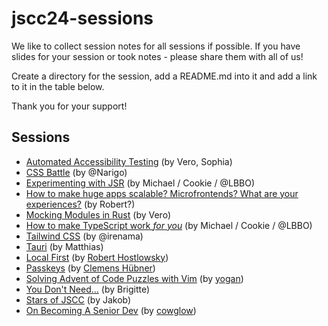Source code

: # jscc24-sessions

We like to collect session notes for all sessions if possible. If you have slides for your session or took notes - please share them with all of us!

Create a directory for the session, add a README.md into it and add a link to it in the table below.

Thank you for your support!

## Sessions

- [Automated Accessibility Testing](./automated-accessibility-testing/) (by Vero, Sophia)
- [CSS Battle](./css-battle/) (by @Narigo)
- [Experimenting with JSR](./experimenting-with-JSR/) (by Michael / Cookie / @LBBO)
- [How to make huge apps scalable? Microfrontends? What are your experiences?](./how-to-make-huge-apps-scalable/) (by Robert?)
- [Mocking Modules in Rust](./mocking-modules-in-rust/) (by Vero)
- [How to make TypeScript work *for you*](./how-to-make-ts-work-for-you) (by Michael / Cookie / @LBBO)
- [Tailwind CSS](./tailwind/) (by @irenama)
- [Tauri](./tauri/) (by Matthias)
- [Local First](./local-first/) (by [Robert Hostlowsky](https://github.com/jscraftcamp/website/blob/main/participants/robert-hostlowsky.json))
- [Passkeys](./passkeys/) (by [Clemens Hübner](https://github.com/jscraftcamp/website/blob/main/participants/clemens.json))
- [Solving Advent of Code Puzzles with Vim](./vim-advent-of-code/) (by [yogan](https://github.com/yogan))
- [You Don't Need...](./you-dont-need/) (by Brigitte)
- [Stars of JSCC](./stars-of-jscc/) (by Jakob)
- [On Becoming A Senior Dev](./on-becoming-a-senior-dev) (by [cowglow](https://github.com/cowglow))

Assigned task
Only lines holding the word "Vero" belong in the answer; copy all of them from the records.

Written solution
- [Automated Accessibility Testing](./automated-accessibility-testing/) (by Vero, Sophia)
- [Mocking Modules in Rust](./mocking-modules-in-rust/) (by Vero)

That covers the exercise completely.